Using explainable machine learning to better understand source and process contributions to atmospheric bio-aerosol

Hao Zhang; Congbo Song; David Topping; Ian Crawford; Martin Gallagher; Man Nin Chan; Hing Bun martin Lee; Sinan Xing; Tsin Hung Ng; Amos Tai

doi:https://doi.org/10.5194/egusphere-egu24-16338

[Back] [Session AS3.8]

EGU24-16338, updated on 09 Mar 2024

https://doi.org/10.5194/egusphere-egu24-16338

EGU General Assembly 2024

© Author(s) 2024. This work is distributed under
the Creative Commons Attribution 4.0 License.
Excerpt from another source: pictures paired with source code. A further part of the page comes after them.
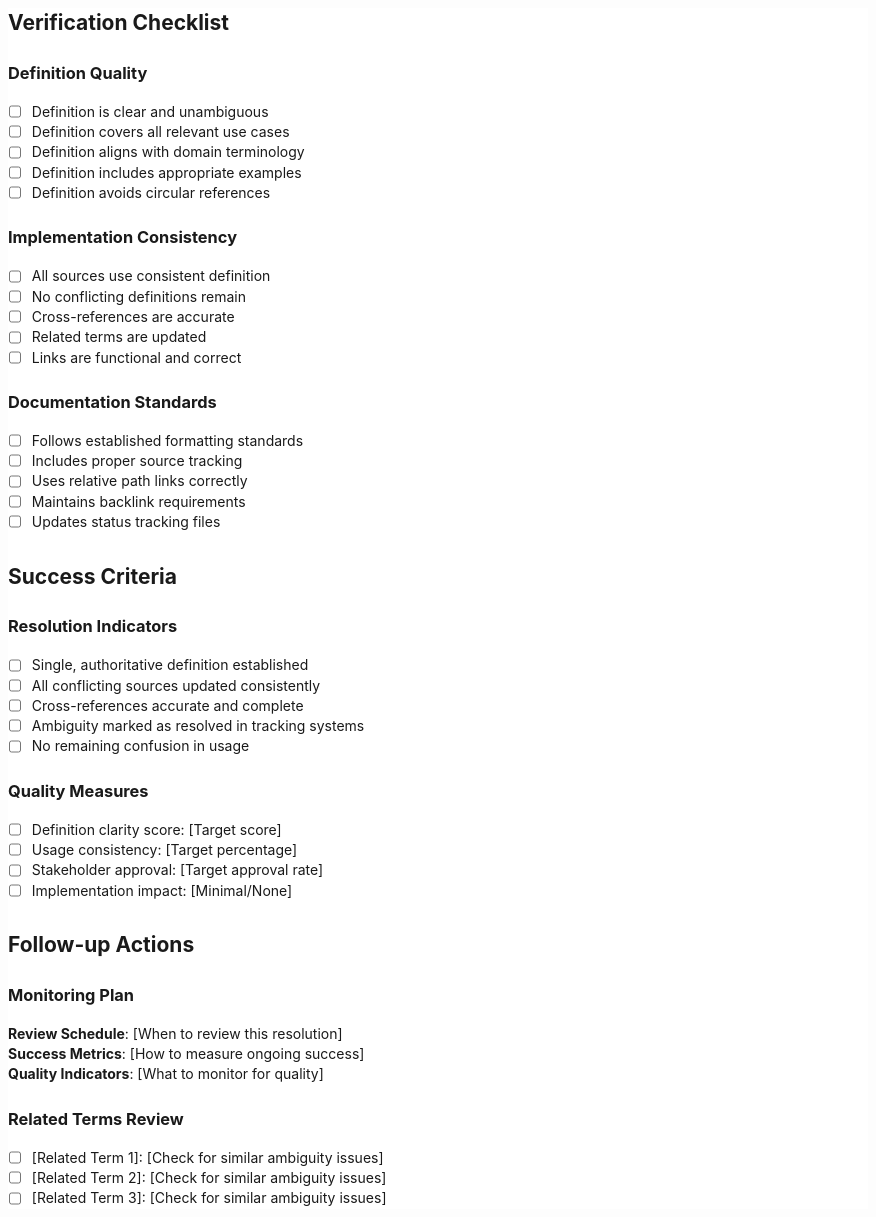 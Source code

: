 ## Verification Checklist

### Definition Quality
- [ ] Definition is clear and unambiguous
- [ ] Definition covers all relevant use cases
- [ ] Definition aligns with domain terminology
- [ ] Definition includes appropriate examples
- [ ] Definition avoids circular references

### Implementation Consistency
- [ ] All sources use consistent definition
- [ ] No conflicting definitions remain
- [ ] Cross-references are accurate
- [ ] Related terms are updated
- [ ] Links are functional and correct

### Documentation Standards
- [ ] Follows established formatting standards
- [ ] Includes proper source tracking
- [ ] Uses relative path links correctly
- [ ] Maintains backlink requirements
- [ ] Updates status tracking files

## Success Criteria

### Resolution Indicators
- [ ] Single, authoritative definition established
- [ ] All conflicting sources updated consistently
- [ ] Cross-references accurate and complete
- [ ] Ambiguity marked as resolved in tracking systems
- [ ] No remaining confusion in usage

### Quality Measures
- [ ] Definition clarity score: [Target score]
- [ ] Usage consistency: [Target percentage]
- [ ] Stakeholder approval: [Target approval rate]
- [ ] Implementation impact: [Minimal/None]

## Follow-up Actions

### Monitoring Plan
**Review Schedule**: [When to review this resolution]  
**Success Metrics**: [How to measure ongoing success]  
**Quality Indicators**: [What to monitor for quality]

### Related Terms Review
- [ ] [Related Term 1]: [Check for similar ambiguity issues]
- [ ] [Related Term 2]: [Check for similar ambiguity issues]
- [ ] [Related Term 3]: [Check for similar ambiguity issues]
Using explainable machine learning to better understand source and process contributions to atmospheric bio-aerosol

Hao Zhang¹, Congbo Song², David Topping¹, Ian Crawford¹, Martin Gallagher¹, Man Nin Chan³, Hing Bun martin Lee³, Sinan Xing³, Tsin Hung Ng³, and Amos Tai³

Hao Zhang et al.

¹The University of Manchester, Center of Atmospheric Sciences, Department of Earth and Environmental Sciences, Manchester, United Kingdom of Great Britain – England, Scotland, Wales (hao.zhang-26@postgrad.manchester.ac.uk)
²National Centre for Atmospheric Science (NCAS), The University of Manchester, Manchester, United Kingdom of Great Britain – England, Scotland, Wales
³Faculty of Science, The Chinese University of Hong Kong, Hong Kong, China

The role of atmospheric bio-aerosols as determinants of environmental and human health outcomes is receiving more attention. However, a lack of fully evaluated end-to-end detection techniques hinders our understanding of identifying bioaerosol types and their environmental drivers, particularly in complex environments. In this study we mitigate these challenges through development of a novel machine learning framework that combines unsupervised deep learning and explainable machine learning techniques. The first step combines bidirectional long short-term memory autoencoder (Bilstm-AE) and a relatively new hierarchical, fast, clustering technique. Our results indicate that this approach outperforms other models, successfully distinguishing between fungal spores, non-biological aerosols, and pollen solely based on fluorescence information without the need for training data. Subsequently using automated machine learning and the SHapley Additive eXplanation (SHAP) method, we quantitatively discerned the environmental drivers of bioaerosol types. The variation of SHAP value indicated that the elevated pollen concentrations at night could be attributed to changes in its air mass composition and origins. More importantly, we find ambient evidence that pollen may break into smaller fragments when RH is over 90, leading to significant changes in its fluorescence spectrum and a rapid increase in its concentration. Overall we find that combining unsupervised deep learning and explainable machine learning could provide new insights into type-specific bioaerosols process.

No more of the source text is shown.